Just got the latest Other Criteria newsletter and even though I confess I haven’t heard of Gary Webb before I liked the look of what I saw on offer, even if the prices are beyond the reach of mortal man. Each piece is a completely unique sculpture, what I first noticed was how much of Webb’s particular sense of humour comes through in his work, artistically performing something like a DJ mixing a ‘mash-up’. At first glance you feel you’re expected to pass your critical eye over works that seem to address the formal interplay of geometric and organic shapes you can find in a lot of 1960s Modernist sculpture. Thankfully Webb pushes the envelope a lot further than that, be it use of materials, a plethora of kitsch and pop references, manufacturing techniques, and even to a degree, scale.

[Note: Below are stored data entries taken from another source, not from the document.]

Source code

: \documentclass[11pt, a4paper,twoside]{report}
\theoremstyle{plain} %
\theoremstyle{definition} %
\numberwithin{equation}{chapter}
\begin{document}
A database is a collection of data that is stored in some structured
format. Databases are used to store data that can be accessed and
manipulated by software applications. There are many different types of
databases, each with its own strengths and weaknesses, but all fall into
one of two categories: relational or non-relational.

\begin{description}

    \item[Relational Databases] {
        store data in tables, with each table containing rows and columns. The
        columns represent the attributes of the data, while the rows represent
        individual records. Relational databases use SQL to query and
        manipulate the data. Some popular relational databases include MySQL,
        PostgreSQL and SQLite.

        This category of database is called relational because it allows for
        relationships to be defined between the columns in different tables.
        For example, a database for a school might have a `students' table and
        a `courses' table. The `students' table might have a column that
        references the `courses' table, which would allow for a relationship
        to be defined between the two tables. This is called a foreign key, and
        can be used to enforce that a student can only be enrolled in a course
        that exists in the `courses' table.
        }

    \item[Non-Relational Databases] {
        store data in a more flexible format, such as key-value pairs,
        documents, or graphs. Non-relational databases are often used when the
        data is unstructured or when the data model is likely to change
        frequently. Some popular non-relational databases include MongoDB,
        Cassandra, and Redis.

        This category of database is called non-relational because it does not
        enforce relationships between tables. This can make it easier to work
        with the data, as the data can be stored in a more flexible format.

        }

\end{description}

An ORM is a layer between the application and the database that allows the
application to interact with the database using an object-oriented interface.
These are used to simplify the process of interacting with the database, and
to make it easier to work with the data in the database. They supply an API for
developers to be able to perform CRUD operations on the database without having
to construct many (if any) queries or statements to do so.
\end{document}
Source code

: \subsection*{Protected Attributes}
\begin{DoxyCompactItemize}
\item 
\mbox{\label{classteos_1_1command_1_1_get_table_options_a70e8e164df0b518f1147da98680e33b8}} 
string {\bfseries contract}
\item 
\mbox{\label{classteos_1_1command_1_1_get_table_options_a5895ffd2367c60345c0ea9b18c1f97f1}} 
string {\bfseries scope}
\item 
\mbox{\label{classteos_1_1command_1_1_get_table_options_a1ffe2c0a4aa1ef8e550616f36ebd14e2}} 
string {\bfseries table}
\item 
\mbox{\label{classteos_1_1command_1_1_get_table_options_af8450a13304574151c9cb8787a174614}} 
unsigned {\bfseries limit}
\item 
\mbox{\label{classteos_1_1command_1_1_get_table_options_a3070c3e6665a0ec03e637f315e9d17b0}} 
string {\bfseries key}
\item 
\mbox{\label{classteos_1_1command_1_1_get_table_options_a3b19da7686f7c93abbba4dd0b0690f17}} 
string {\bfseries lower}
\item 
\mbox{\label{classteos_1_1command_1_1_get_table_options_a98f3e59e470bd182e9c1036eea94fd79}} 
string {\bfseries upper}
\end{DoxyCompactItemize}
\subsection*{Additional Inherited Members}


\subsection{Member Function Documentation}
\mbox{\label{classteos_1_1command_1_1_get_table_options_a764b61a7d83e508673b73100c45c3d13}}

Offering far more than a reproduction of retro style, it’s intriguing how the objects in question give off a veneer of functionality, perhaps it’s all down to the creative process, but unlike much of sculpture Webb’s pieces assume an illusion of purpose beyond that of the metaphysical or emotionally evocative. The thin line that Webb walks between the world’s of art and design provides an avenue of discussion so prevalent in the arts community, the death of form and function. Purpose is questionable, rationality is ultimately subjective when brought into a wide enough arena of debate.
The deceptively lightheartedness of some of Webb’s references and titles ironically adds weight to the artist’s oeuvre of perceptual and practical decision making processes, the sculptures stand true to themselves, self-serving in their raison d’aître, the viewer is immediately entangled in a mesh of contradictory critique and logic. The shapes and forms registering subconsciously as something approaching a modern-day primal consensus, biology, childhood memories, the artificiality of the modern manufactured reality we live in, the instinctive urge for both solace and acceptance, conception of life, the list is endless.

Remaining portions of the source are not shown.